Stored data entries
Start of Block

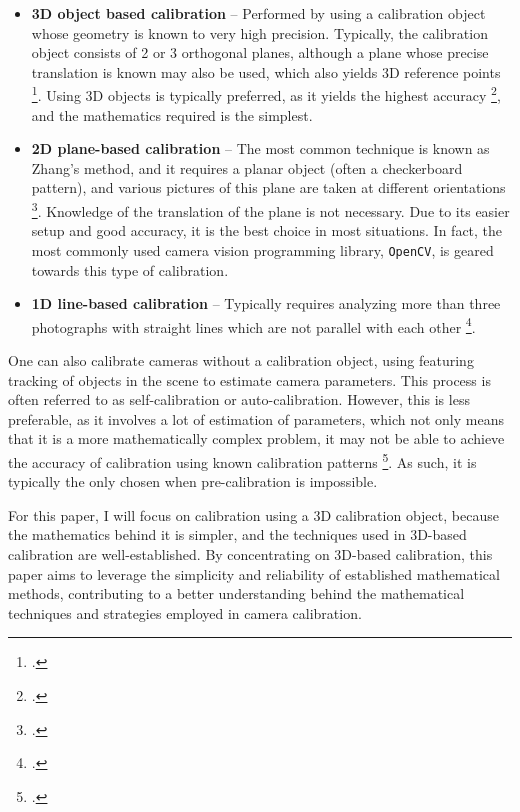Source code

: \begin{itemize}[leftmargin=!, itemindent=-4ex]
    \item \textbf{3D object based calibration} -- Performed by using a calibration object whose geometry is known to very high precision. Typically, the calibration object consists of 2 or 3 orthogonal planes, although a plane whose precise translation is known may also be used, which also yields 3D reference points \footcite{zhangCameraCalibration2007}. Using 3D objects is typically preferred, as it yields the highest accuracy \footcite{zhangCameraCalibration2007}, and the mathematics required is the simplest.
    \item \textbf{2D plane-based calibration} -- The most common technique is known as Zhang's method, and it requires a planar object (often a checkerboard pattern), and various pictures of this plane are taken at different orientations \footcite{zhangFlexibleNew2000}. Knowledge of the translation of the plane is not necessary. Due to its easier setup and good accuracy, it is the best choice in most situations. In fact, the most commonly used camera vision programming library, \texttt{OpenCV}, is geared towards this type of calibration. 
    \item \textbf{1D line-based calibration} -- Typically requires analyzing more than three photographs with straight lines which are not parallel with each other \footcite{chuLineBasedCamera2005}. 
\end{itemize}

One can also calibrate cameras without a calibration object, using featuring tracking of objects in the scene to estimate camera parameters. This process is often referred to as self-calibration or auto-calibration. However, this is less preferable, as it involves a lot of estimation of parameters, which not only means that it is a more mathematically complex problem, it may not be able to achieve the accuracy of calibration using known calibration patterns \footcite{zhangCameraCalibration2007}. As such, it is typically the only chosen when pre-calibration is impossible. 

For this paper, I will focus on calibration using a 3D calibration object, because the mathematics behind it is simpler, and the techniques used in 3D-based calibration are well-established. By concentrating on 3D-based calibration, this paper aims to leverage the simplicity and reliability of established mathematical methods, contributing to a better understanding behind the mathematical techniques and strategies employed in camera calibration.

End of Block

== What to produce ==
Transcribe each entry precisely as given, leaving the pictures out.

== Result ==
Source code

: \begin{itemize}[leftmargin=!, itemindent=-4ex]
    \item \textbf{3D object based calibration} -- Performed by using a calibration object whose geometry is known to very high precision. Typically, the calibration object consists of 2 or 3 orthogonal planes, although a plane whose precise translation is known may also be used, which also yields 3D reference points \footcite{zhangCameraCalibration2007}. Using 3D objects is typically preferred, as it yields the highest accuracy \footcite{zhangCameraCalibration2007}, and the mathematics required is the simplest.
    \item \textbf{2D plane-based calibration} -- The most common technique is known as Zhang's method, and it requires a planar object (often a checkerboard pattern), and various pictures of this plane are taken at different orientations \footcite{zhangFlexibleNew2000}. Knowledge of the translation of the plane is not necessary. Due to its easier setup and good accuracy, it is the best choice in most situations. In fact, the most commonly used camera vision programming library, \texttt{OpenCV}, is geared towards this type of calibration. 
    \item \textbf{1D line-based calibration} -- Typically requires analyzing more than three photographs with straight lines which are not parallel with each other \footcite{chuLineBasedCamera2005}. 
\end{itemize}

One can also calibrate cameras without a calibration object, using featuring tracking of objects in the scene to estimate camera parameters. This process is often referred to as self-calibration or auto-calibration. However, this is less preferable, as it involves a lot of estimation of parameters, which not only means that it is a more mathematically complex problem, it may not be able to achieve the accuracy of calibration using known calibration patterns \footcite{zhangCameraCalibration2007}. As such, it is typically the only chosen when pre-calibration is impossible. 

For this paper, I will focus on calibration using a 3D calibration object, because the mathematics behind it is simpler, and the techniques used in 3D-based calibration are well-established. By concentrating on 3D-based calibration, this paper aims to leverage the simplicity and reliability of established mathematical methods, contributing to a better understanding behind the mathematical techniques and strategies employed in camera calibration.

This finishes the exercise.